A recent survey of data scientists and engineers revealed that over half (53.3%) of today’s machine learning (ML) teams are planning on deploying a large language model (LLM) application of their own into production “within the next 12 months” or “as soon as possible”. Perhaps even more startling, however, is the finding that nearly one in ten (8.3%) enterprise ML teams have already deployed an LLM application into production.
Companies of every size, stripe and sector are racing to develop LLMs of their own, and as a result, the data landscape is changing. One of the most significant of those changes is the growing use of vector data — a complex type of unstructured data that is critical for the training and development of LLMs and other AI applications. In light of this trend, we’ve seen a growing number of startups emerge offering dedicated vector database systems with the promise of superior performance, searchability, and scale.
However, according to Percona founder Peter Zaitsev, these kinds of dedicated vector database systems are, for most organizations, not the right fit.
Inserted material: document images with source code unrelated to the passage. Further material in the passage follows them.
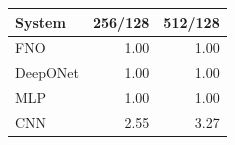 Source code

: \begin{tabular}{lrr}
\toprule
System & 256/128 & 512/128 \\
\midrule
FNO & 1.00 & 1.00 \\
DeepONet & 1.00 & 1.00 \\
MLP & 1.00 & 1.00 \\
CNN & 2.55 & 3.27 \\
\bottomrule
\end{tabular}
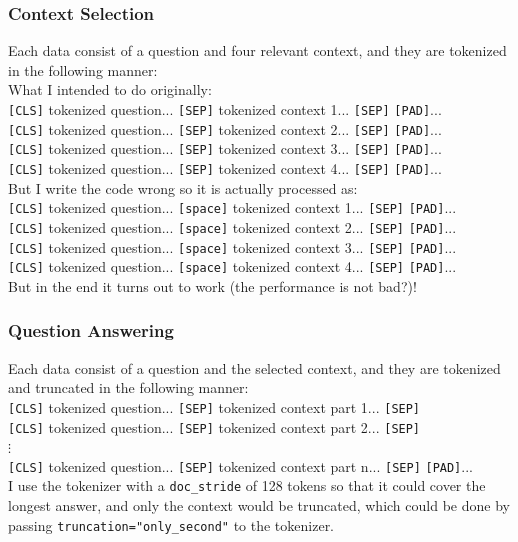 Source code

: \documentclass{homeworg}
\newcommand{\hug}{\emoji{hugs}\phantom{x}}
\begin{document}
\subsubsection{Context Selection}
Each data consist of a question and four relevant context, and they are tokenized in the following manner:\\
What I intended to do originally:\\\phantom{What}\texttt{[CLS]} tokenized question... \texttt{[SEP]} tokenized context 1... \texttt{[SEP]} \texttt{[PAD]}...\\
\phantom{What}\texttt{[CLS]} tokenized question... \texttt{[SEP]} tokenized context 2... \texttt{[SEP]} \texttt{[PAD]}...\\
\phantom{What}\texttt{[CLS]} tokenized question... \texttt{[SEP]} tokenized context 3... \texttt{[SEP]} \texttt{[PAD]}...\\
\phantom{What}\texttt{[CLS]} tokenized question... \texttt{[SEP]} tokenized context 4... \texttt{[SEP]} \texttt{[PAD]}...\\
But I write the code wrong so it is actually processed as:\\
\phantom{What} \texttt{[CLS]} tokenized question... \texttt{[space]} tokenized context 1... \texttt{[SEP]} \texttt{[PAD]}...\\\phantom{What}
\texttt{[CLS]} tokenized question... \texttt{[space]} tokenized context 2... \texttt{[SEP]} \texttt{[PAD]}...\\\phantom{What}
\texttt{[CLS]} tokenized question... \texttt{[space]} tokenized context 3... \texttt{[SEP]} \texttt{[PAD]}...\\\phantom{What}
\texttt{[CLS]} tokenized question... \texttt{[space]} tokenized context 4... \texttt{[SEP]} \texttt{[PAD]}...\\
But in the end it turns out to work (the performance is not bad?)!
\subsubsection{Question Answering}
Each data consist of a question and the selected context, and they are tokenized and truncated in the following manner:\\\phantom{What}
\texttt{[CLS]} tokenized question... \texttt{[SEP]} tokenized context part 1... \texttt{[SEP]}\\\phantom{What}
\texttt{[CLS]} tokenized question... \texttt{[SEP]} tokenized context part 2... \texttt{[SEP]}\\
$\vdots$\\\phantom{What}
\texttt{[CLS]} tokenized question... \texttt{[SEP]} tokenized context part n... \texttt{[SEP]} \texttt{[PAD]}...\\
I use the tokenizer with a \texttt{doc\_stride} of 128 tokens so that it could cover the longest answer, and only the context would be truncated, which could be done by passing \texttt{truncation="}{\color{red}\texttt{only\_second}}\texttt{"} to the \hug tokenizer.
\end{document}
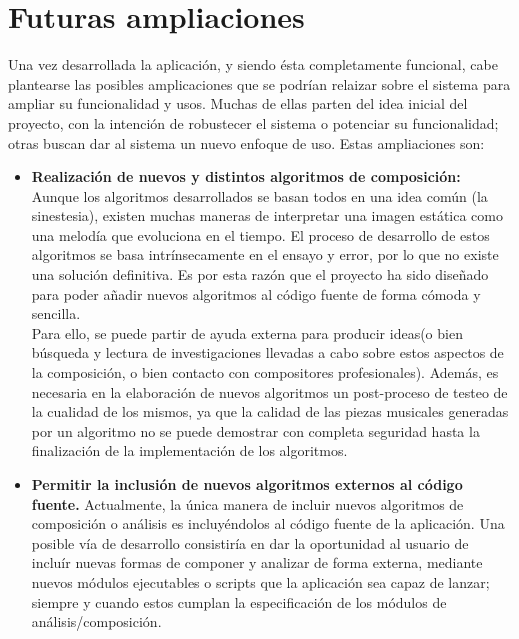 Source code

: \section{Futuras ampliaciones}
\label{sec:ampliaciones}

Una vez desarrollada la aplicación, y siendo ésta completamente funcional, cabe plantearse las posibles amplicaciones que se podrían relaizar sobre el sistema para ampliar su funcionalidad y usos. Muchas de ellas parten del idea inicial del proyecto, con la intención de robustecer el sistema o potenciar su funcionalidad; otras buscan dar al sistema un nuevo enfoque de uso. Estas ampliaciones son:

\begin{itemize}

\item\textbf{Realización de nuevos y distintos algoritmos de composición:} Aunque los algoritmos desarrollados se basan todos en una idea común (la sinestesia), existen muchas maneras de interpretar una imagen estática como una melodía que evoluciona en el tiempo. El proceso de desarrollo de estos algoritmos se basa intrínsecamente en el ensayo y error, por lo que no existe una solución definitiva. Es por esta razón que el proyecto ha sido diseñado para poder añadir nuevos algoritmos al código fuente de forma cómoda y sencilla.\\

Para ello, se puede partir de ayuda externa para producir ideas(o bien búsqueda y lectura de investigaciones llevadas a cabo sobre estos aspectos de la composición, o bien contacto con compositores profesionales). Además, es necesaria en la elaboración de nuevos algoritmos un post-proceso de testeo de la cualidad de los mismos, ya que la calidad de las piezas musicales generadas por un algoritmo no se puede demostrar con completa seguridad hasta la finalización de la implementación de los algoritmos.

\item\textbf{Permitir la inclusión de nuevos algoritmos externos al código fuente.} Actualmente, la única manera de incluir nuevos algoritmos de composición o análisis es incluyéndolos al código fuente de la aplicación. Una posible vía de desarrollo consistiría en dar la oportunidad al usuario de incluír nuevas formas de componer y analizar de forma externa, mediante nuevos módulos ejecutables o scripts que la aplicación sea capaz de lanzar; siempre y cuando estos cumplan la especificación de los módulos de análisis/composición.\\


\end{itemize}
“As vector data becomes more mainstream, dedicated, specialized vector databases are emerging in hopes of satisfying the growing demand,” Peter said. “But it’s important to keep in mind that these systems offer highly specialized capabilities at the exclusion of many other, equally important ones. That’s why, at the same time, we’re beginning to see solutions that aim to integrate vector search and other vector capabilities within mainstream databases. Whether through integrations or extensions, I expect that, for the lion’s share of enterprise users, these types of solutions will offer more cohesive, lightweight, and familiar solutions to their AI development needs.”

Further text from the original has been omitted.